*Records for processing*:
^^^^^^^^

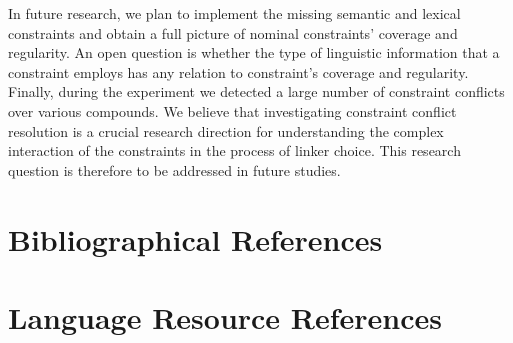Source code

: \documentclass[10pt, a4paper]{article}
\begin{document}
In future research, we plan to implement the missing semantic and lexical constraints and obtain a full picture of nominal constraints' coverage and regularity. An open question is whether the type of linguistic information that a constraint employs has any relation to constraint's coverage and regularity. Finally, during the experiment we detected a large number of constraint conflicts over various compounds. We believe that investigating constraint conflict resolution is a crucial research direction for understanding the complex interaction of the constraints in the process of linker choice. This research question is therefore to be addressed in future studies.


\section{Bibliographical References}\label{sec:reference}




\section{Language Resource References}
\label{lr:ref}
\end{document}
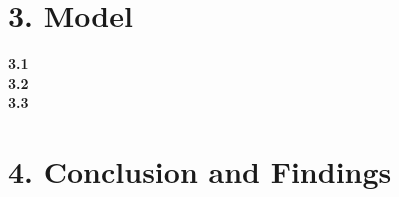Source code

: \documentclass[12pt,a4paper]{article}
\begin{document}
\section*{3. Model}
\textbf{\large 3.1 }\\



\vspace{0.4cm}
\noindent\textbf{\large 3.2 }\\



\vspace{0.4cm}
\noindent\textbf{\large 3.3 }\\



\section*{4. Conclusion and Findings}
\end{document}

^^^^^^^^

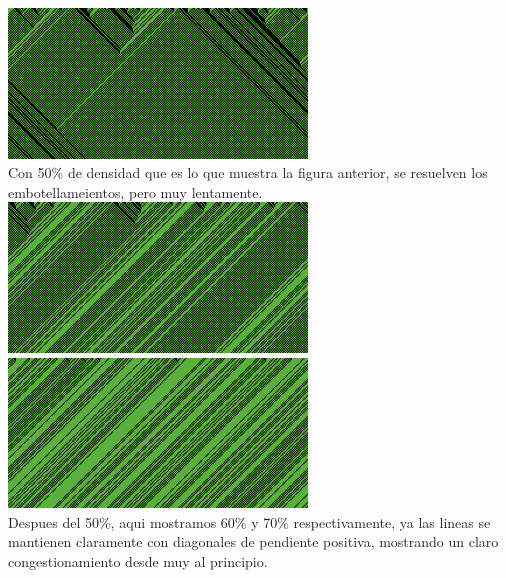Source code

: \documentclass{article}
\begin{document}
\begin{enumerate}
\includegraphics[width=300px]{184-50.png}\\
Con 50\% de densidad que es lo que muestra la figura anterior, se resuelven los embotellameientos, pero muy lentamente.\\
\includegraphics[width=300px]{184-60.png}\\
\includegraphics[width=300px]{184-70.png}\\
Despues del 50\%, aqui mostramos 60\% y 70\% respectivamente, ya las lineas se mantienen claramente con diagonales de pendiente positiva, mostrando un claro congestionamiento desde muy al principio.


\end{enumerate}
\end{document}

^^^^^^^^

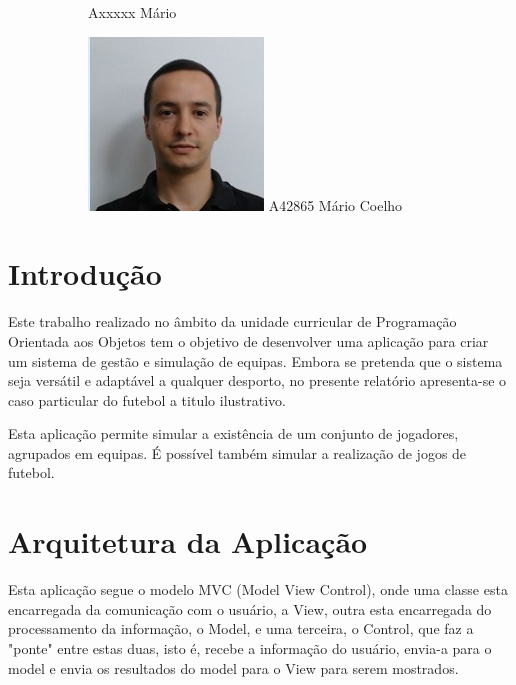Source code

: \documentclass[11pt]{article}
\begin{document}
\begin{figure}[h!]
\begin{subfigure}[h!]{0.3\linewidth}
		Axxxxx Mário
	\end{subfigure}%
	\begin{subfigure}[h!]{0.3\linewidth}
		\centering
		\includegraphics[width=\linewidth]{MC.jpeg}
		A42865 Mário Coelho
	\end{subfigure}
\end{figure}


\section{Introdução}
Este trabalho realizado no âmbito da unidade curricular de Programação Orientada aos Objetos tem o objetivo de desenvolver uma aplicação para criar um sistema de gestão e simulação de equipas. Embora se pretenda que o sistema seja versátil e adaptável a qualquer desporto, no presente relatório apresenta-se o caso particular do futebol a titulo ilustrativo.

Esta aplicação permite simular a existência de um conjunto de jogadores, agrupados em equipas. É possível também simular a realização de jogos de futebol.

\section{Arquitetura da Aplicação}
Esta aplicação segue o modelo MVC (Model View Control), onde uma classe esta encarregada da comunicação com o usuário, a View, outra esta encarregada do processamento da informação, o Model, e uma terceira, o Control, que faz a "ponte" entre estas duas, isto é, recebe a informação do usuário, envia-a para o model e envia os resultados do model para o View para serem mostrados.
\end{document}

^^^^^^^^

*Task item*: Your answer should be only the number of lines in the entries above that hold the string "noindent".

*Response to this exercise*: 2